Given data START

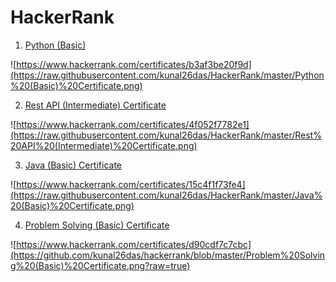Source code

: # HackerRank
1. [Python (Basic)](https://www.hackerrank.com/certificates/b3af3be20f9d)

![https://www.hackerrank.com/certificates/b3af3be20f9d](https://raw.githubusercontent.com/kunal26das/HackerRank/master/Python%20(Basic)%20Certificate.png)

2. [Rest API (Intermediate) Certificate](https://www.hackerrank.com/certificates/4f052f7782e1)

![https://www.hackerrank.com/certificates/4f052f7782e1](https://raw.githubusercontent.com/kunal26das/HackerRank/master/Rest%20API%20(Intermediate)%20Certificate.png)

3. [Java (Basic) Certificate](https://www.hackerrank.com/certificates/15c4f1f73fe4)

![https://www.hackerrank.com/certificates/15c4f1f73fe4](https://raw.githubusercontent.com/kunal26das/HackerRank/master/Java%20(Basic)%20Certificate.png)

4. [Problem Solving (Basic) Certificate](https://www.hackerrank.com/certificates/d90cdf7c7cbc)

![https://www.hackerrank.com/certificates/d90cdf7c7cbc](https://github.com/kunal26das/hackerrank/blob/master/Problem%20Solving%20(Basic)%20Certificate.png?raw=true)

Given data END

Task objective: Looking at the entries above, work out how many lines include the word "Rest" and reply with that number alone.

Solution to this problem: 2